Concur's issue to date has been that it has really been aimed at the high end—the global distribution service (GDS) companies and the travel management companies (TMCs) as partners and distributors, and from there to the large and upper midsized organisation.
And, with its corporate focus being mainly on the US, it has not, as yet, been a massive force as an expenses solution in Europe. A couple of announcements may change all of that.
Last year, Concur took over a French company, E-Tap On-line. E-Tap had strong relationships with many French companies, and was already looking to how it could expand in to the rest of Europe. Concur has also signed with Amadeus, the largest European GDS player. This will provide massive acceleration for its attempts to bring the travel side of its business in to Europe, and behind this will ride the complete travel and expense system.
Again, at first only to the larger organisations. Concur knows that it has to drive down further into the smaller end of the market: the high end is too easy to saturate, and there's always the risk of a large industry software player doing just enough to be a disruptive competitor. At the lower end, you have literally millions of completely unserved customers with a lot of pain. Concur will address this market: it has indicated that it will make a move in this market later on this year showing how it will provide the simplicity of use and function that such markets demand.
Across the board, there are additional functional futures that
Concur is looking at as well. One is opening up the APIs to allow
others to use the Concur capabilities. For example, imagine that
you have just landed in a city. There are no taxis to be seen.
Open up your phone, tap a button, see that there are 4 taxis in a
2 mile radius of where you are in real time on Google Maps. Tap
another button to get one of those to redirect to you as soon as
possible. After the taxi ride, tap another button, and the taxi
driver automatically gets a funds transfer of his fare (plus tip,
if he's deserved it), and the receipt is automatically applied to
the individual's expense account. No money, no credit cards, no
bits of paper, and no fraud by pushing the taxi receipt up by a
few pounds as the cab driver hands it over to you
This is not something that is difficult—and you won't see such complete solutions coming directly from Concur. It will provide the back end services through open, cloud-based APIs, and others in the iPhone, Android, BlackBerry and PC development communities can do the mashups and the front end smarts. Indeed, the main part of the example above is already available— TaxiMagic provides the booking and tracking capabilities for taxis across many US cities via iPhone.
Concur has set its sights on Europe: it wants to penetrate the
large, mid-sized and SMB markets. Its major competition is not
another vendor in the travel and expenses market: it is lack of
awareness. Spreadsheet use and inertia is where the problem lies.
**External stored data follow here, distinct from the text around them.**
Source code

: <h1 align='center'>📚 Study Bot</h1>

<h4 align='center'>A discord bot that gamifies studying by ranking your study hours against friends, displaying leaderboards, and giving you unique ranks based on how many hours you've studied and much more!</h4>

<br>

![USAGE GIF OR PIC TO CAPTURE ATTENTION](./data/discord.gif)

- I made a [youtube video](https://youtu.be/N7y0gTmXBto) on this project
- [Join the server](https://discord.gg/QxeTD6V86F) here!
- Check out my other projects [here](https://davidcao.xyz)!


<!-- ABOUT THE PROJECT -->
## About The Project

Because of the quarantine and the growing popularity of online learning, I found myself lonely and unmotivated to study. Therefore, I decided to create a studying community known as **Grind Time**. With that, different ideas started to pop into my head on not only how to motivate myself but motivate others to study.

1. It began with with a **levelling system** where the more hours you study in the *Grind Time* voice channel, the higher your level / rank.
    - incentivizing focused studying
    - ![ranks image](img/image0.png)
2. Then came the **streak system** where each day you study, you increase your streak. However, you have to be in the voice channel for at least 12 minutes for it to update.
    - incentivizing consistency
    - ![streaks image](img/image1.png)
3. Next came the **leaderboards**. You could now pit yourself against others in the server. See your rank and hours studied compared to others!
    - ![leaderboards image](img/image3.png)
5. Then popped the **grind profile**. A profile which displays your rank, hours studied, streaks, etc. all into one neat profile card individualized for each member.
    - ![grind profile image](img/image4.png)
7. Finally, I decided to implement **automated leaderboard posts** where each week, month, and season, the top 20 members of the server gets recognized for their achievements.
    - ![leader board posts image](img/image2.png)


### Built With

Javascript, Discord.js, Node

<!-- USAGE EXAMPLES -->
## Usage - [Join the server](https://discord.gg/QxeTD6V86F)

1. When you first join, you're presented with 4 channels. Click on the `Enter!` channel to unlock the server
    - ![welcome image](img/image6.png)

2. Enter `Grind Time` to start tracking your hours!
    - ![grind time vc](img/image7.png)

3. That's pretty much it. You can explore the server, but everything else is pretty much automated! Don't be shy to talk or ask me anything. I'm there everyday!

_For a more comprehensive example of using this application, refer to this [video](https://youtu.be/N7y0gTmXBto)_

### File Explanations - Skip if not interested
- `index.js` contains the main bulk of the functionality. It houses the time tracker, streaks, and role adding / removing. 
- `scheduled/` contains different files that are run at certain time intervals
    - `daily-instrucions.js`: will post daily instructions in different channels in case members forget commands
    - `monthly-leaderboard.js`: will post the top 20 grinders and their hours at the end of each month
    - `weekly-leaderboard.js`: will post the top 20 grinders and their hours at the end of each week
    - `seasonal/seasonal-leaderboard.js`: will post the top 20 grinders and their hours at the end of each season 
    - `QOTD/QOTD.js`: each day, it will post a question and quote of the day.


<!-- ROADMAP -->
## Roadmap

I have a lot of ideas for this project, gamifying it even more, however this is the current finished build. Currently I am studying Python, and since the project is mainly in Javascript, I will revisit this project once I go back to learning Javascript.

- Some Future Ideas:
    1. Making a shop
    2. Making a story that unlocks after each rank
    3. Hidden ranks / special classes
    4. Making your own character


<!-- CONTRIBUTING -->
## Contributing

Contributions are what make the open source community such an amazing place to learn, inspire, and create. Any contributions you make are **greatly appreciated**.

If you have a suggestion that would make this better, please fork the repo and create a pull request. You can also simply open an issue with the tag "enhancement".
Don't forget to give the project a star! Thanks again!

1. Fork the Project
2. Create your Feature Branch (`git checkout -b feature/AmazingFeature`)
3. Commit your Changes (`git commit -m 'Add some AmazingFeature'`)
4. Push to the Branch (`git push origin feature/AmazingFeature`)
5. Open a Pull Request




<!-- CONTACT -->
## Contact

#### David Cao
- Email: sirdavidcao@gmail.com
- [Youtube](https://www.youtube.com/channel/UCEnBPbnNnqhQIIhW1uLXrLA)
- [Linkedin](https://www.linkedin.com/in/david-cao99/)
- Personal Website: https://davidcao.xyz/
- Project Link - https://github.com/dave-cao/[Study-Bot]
If Concur can get businesses to realise just how much time is
wasted in the expense processes, both by the individual trying to
pull everything together, in errors in transcribing from the
paper receipts to the spreadsheet, in lack of real knowledge of
the legal position of the expenses and in lack of adherence to
corporate policies, then it will start to gain real penetration.
If, in twelve months time, the name "Concur" is still not much
better known in the market, then it will have failed.